▶ **WHAT YOU ARE ASKED TO DO**
Every line holding the word "status" should be copied from the material.

Top of MATERIAL PROVIDED

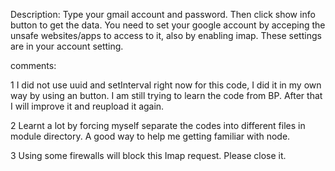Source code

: Description:
Type your gmail account and password. Then click show info button to get the data.
You need to set your google account by acceping the unsafe websites/apps to access to it, also by enabling imap.
These settings are in your account setting.


comments:

1
I did not use uuid and setInterval right now for this code, I did it in my own way by using an button.
I am still trying to learn the code from BP. After that I will improve it and reupload it again.

2
Learnt a lot by forcing myself separate the codes into different files in module directory. A good way to help me getting
familiar with node.

3
Using some firewalls will block this Imap request. Please close it.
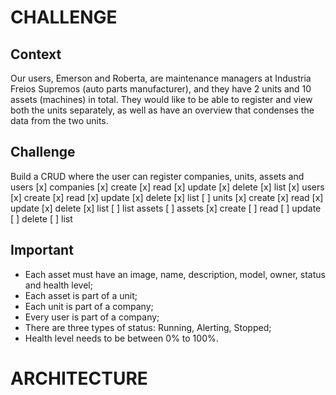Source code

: # CHALLENGE

## Context
Our users, Emerson and Roberta, are maintenance managers at Industria Freios Supremos (auto parts manufacturer), and they have 2 units and 10 assets (machines) in total. They would like to be able to register and view both the units separately, as well as have an overview that condenses the data from the two units.

## Challenge
Build a CRUD where the user can register companies, units, assets and users
[x] companies
    [x] create
    [x] read
    [x] update
    [x] delete
    [x] list
[x] users
    [x] create
    [x] read
    [x] update
    [x] delete
    [x] list
[ ] units
    [x] create
    [x] read
    [x] update
    [x] delete
    [x] list
    [ ] list assets
[ ] assets
    [x] create
    [ ] read
    [ ] update
    [ ] delete
    [ ] list

## Important
- Each asset must have an image, name, description, model, owner, status and health level;
- Each asset is part of a unit;
- Each unit is part of a company;
- Every user is part of a company;
- There are three types of status: Running, Alerting, Stopped;
- Health level needs to be between 0% to 100%.


# ARCHITECTURE

## 
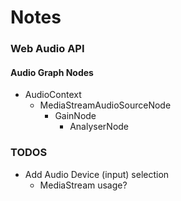 # Notes

### Web Audio API

#### Audio Graph Nodes

- AudioContext
  - MediaStreamAudioSourceNode
    - GainNode
      - AnalyserNode


### TODOS

- Add Audio Device (input) selection
  - MediaStream usage?

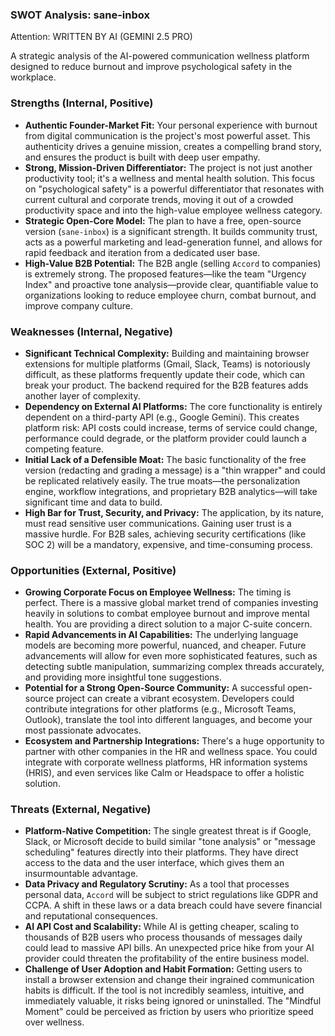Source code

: ### **SWOT Analysis: sane-inbox**
Attention: WRITTEN BY AI (GEMINI 2.5 PRO)

A strategic analysis of the AI-powered communication wellness platform designed to reduce burnout and improve psychological safety in the workplace.

### **Strengths (Internal, Positive)**

* **Authentic Founder-Market Fit:** Your personal experience with burnout from digital communication is the project's most powerful asset. This authenticity drives a genuine mission, creates a compelling brand story, and ensures the product is built with deep user empathy.
* **Strong, Mission-Driven Differentiator:** The project is not just another productivity tool; it's a wellness and mental health solution. This focus on "psychological safety" is a powerful differentiator that resonates with current cultural and corporate trends, moving it out of a crowded productivity space and into the high-value employee wellness category.
* **Strategic Open-Core Model:** The plan to have a free, open-source version (`sane-inbox`) is a significant strength. It builds community trust, acts as a powerful marketing and lead-generation funnel, and allows for rapid feedback and iteration from a dedicated user base.
* **High-Value B2B Potential:** The B2B angle (selling `Accord` to companies) is extremely strong. The proposed features—like the team "Urgency Index" and proactive tone analysis—provide clear, quantifiable value to organizations looking to reduce employee churn, combat burnout, and improve company culture.

### **Weaknesses (Internal, Negative)**

* **Significant Technical Complexity:** Building and maintaining browser extensions for multiple platforms (Gmail, Slack, Teams) is notoriously difficult, as these platforms frequently update their code, which can break your product. The backend required for the B2B features adds another layer of complexity.
* **Dependency on External AI Platforms:** The core functionality is entirely dependent on a third-party API (e.g., Google Gemini). This creates platform risk: API costs could increase, terms of service could change, performance could degrade, or the platform provider could launch a competing feature.
* **Initial Lack of a Defensible Moat:** The basic functionality of the free version (redacting and grading a message) is a "thin wrapper" and could be replicated relatively easily. The true moats—the personalization engine, workflow integrations, and proprietary B2B analytics—will take significant time and data to build.
* **High Bar for Trust, Security, and Privacy:** The application, by its nature, must read sensitive user communications. Gaining user trust is a massive hurdle. For B2B sales, achieving security certifications (like SOC 2) will be a mandatory, expensive, and time-consuming process.

### **Opportunities (External, Positive)**

* **Growing Corporate Focus on Employee Wellness:** The timing is perfect. There is a massive global market trend of companies investing heavily in solutions to combat employee burnout and improve mental health. You are providing a direct solution to a major C-suite concern.
* **Rapid Advancements in AI Capabilities:** The underlying language models are becoming more powerful, nuanced, and cheaper. Future advancements will allow for even more sophisticated features, such as detecting subtle manipulation, summarizing complex threads accurately, and providing more insightful tone suggestions.
* **Potential for a Strong Open-Source Community:** A successful open-source project can create a vibrant ecosystem. Developers could contribute integrations for other platforms (e.g., Microsoft Teams, Outlook), translate the tool into different languages, and become your most passionate advocates.
* **Ecosystem and Partnership Integrations:** There's a huge opportunity to partner with other companies in the HR and wellness space. You could integrate with corporate wellness platforms, HR information systems (HRIS), and even services like Calm or Headspace to offer a holistic solution.

### **Threats (External, Negative)**

* **Platform-Native Competition:** The single greatest threat is if Google, Slack, or Microsoft decide to build similar "tone analysis" or "message scheduling" features directly into their platforms. They have direct access to the data and the user interface, which gives them an insurmountable advantage.
* **Data Privacy and Regulatory Scrutiny:** As a tool that processes personal data, `Accord` will be subject to strict regulations like GDPR and CCPA. A shift in these laws or a data breach could have severe financial and reputational consequences.
* **AI API Cost and Scalability:** While AI is getting cheaper, scaling to thousands of B2B users who process thousands of messages daily could lead to massive API bills. An unexpected price hike from your AI provider could threaten the profitability of the entire business model.
* **Challenge of User Adoption and Habit Formation:** Getting users to install a browser extension and change their ingrained communication habits is difficult. If the tool is not incredibly seamless, intuitive, and immediately valuable, it risks being ignored or uninstalled. The "Mindful Moment" could be perceived as friction by users who prioritize speed over wellness.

Bottom of MATERIAL PROVIDED

▶ **SOLVED EXERCISE**
- Each asset must have an image, name, description, model, owner, status and health level;
- There are three types of status: Running, Alerting, Stopped;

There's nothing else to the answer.